When I went through my nine years of residency, nothing was set up differently to accommodate being left-handed – they don’t really make any changes in the operating room, so that’s how you learn to operate in a right-hander’s world. The scrub nurses may try to put your left glove on first, knowing that you’re left-handed, but that’s about it.

Robinson at the piano bar.

Robinson in the summer of 1965 when he played at the piano bar at Tan-Tar-A Resort at the Lake of the Ozarks in central Missouri.

Are surgical instruments different depending on a surgeon’s laterality?
You can get special left-handed instruments, but I learned using right-handed instruments and I’m accustomed to using them, so that’s what I use.

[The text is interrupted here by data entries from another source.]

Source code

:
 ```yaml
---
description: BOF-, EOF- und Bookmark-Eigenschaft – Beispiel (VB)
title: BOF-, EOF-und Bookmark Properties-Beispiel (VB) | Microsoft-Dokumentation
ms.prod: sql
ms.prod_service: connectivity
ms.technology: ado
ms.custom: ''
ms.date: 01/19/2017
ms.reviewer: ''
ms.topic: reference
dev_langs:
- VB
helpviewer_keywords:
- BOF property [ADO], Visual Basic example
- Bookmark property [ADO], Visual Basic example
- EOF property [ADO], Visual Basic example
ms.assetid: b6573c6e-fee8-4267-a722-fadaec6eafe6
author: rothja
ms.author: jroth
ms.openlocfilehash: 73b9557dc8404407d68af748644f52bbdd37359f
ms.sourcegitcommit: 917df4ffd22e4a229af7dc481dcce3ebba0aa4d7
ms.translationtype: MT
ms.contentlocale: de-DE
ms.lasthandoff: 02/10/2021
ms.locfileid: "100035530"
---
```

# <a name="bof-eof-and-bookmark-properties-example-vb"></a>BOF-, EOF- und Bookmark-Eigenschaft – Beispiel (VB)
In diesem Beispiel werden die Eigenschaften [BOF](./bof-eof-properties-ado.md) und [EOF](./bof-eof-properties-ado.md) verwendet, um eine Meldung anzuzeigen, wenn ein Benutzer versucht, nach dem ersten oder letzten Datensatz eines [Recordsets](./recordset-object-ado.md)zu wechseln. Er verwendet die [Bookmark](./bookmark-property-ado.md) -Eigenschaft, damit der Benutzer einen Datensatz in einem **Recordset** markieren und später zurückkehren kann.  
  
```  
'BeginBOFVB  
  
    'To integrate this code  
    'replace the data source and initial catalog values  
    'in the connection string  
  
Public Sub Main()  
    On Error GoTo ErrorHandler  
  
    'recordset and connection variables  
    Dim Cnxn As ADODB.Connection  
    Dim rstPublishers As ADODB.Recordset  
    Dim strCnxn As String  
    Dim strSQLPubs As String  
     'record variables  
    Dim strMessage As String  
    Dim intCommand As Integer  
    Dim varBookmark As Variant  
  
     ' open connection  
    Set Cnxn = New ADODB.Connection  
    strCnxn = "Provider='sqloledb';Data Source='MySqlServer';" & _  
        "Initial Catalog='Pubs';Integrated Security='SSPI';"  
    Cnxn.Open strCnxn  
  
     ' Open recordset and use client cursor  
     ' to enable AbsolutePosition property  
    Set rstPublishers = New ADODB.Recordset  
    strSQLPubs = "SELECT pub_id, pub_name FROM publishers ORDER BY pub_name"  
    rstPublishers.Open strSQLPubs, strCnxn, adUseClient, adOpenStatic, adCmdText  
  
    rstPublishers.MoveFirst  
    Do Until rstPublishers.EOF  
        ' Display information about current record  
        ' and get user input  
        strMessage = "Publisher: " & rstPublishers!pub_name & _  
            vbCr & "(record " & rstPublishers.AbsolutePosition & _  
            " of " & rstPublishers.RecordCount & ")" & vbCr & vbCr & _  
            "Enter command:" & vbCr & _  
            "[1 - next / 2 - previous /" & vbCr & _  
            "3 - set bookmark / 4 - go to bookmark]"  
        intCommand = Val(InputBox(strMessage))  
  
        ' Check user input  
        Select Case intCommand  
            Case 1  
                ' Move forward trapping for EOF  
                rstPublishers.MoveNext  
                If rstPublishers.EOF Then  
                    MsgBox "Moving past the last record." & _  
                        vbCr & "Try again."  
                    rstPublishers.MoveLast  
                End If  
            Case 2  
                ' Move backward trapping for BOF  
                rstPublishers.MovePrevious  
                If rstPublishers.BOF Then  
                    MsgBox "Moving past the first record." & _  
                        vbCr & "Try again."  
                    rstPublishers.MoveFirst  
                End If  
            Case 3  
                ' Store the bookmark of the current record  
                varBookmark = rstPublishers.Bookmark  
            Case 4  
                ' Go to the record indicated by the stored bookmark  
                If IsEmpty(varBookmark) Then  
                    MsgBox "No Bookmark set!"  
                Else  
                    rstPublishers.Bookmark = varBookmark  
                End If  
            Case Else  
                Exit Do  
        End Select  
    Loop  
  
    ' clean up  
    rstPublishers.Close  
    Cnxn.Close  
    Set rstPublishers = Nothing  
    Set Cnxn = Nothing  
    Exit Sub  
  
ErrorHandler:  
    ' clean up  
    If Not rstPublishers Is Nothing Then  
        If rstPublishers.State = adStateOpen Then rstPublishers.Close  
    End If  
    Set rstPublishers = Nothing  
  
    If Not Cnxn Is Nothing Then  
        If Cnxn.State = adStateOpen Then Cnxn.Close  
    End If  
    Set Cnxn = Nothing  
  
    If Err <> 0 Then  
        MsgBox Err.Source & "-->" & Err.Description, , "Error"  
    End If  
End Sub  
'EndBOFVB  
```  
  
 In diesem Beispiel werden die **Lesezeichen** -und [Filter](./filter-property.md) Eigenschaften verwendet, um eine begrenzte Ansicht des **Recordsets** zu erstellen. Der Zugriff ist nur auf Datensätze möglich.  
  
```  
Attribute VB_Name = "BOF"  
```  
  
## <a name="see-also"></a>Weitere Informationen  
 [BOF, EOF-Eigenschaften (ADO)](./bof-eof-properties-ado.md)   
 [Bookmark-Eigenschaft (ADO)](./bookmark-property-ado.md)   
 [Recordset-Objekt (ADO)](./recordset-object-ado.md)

It can really be difficult to tell right- and left-handed instruments apart, so I suspect that if they went through sterilization they likely would just get mixed in with the rest.

It’s often noted that left-handers tend to be more creative than right-handers. Do you have any creative talents?
I play the piano. I actually played professionally in a piano bar in college. For my obligatory midlife crisis, I didn’t buy myself a Porsche, but rather I bought a Steinway Concert Grand Piano. And though you won’t find me at Barnes & Noble, I also write a lot, both fiction and nonfiction.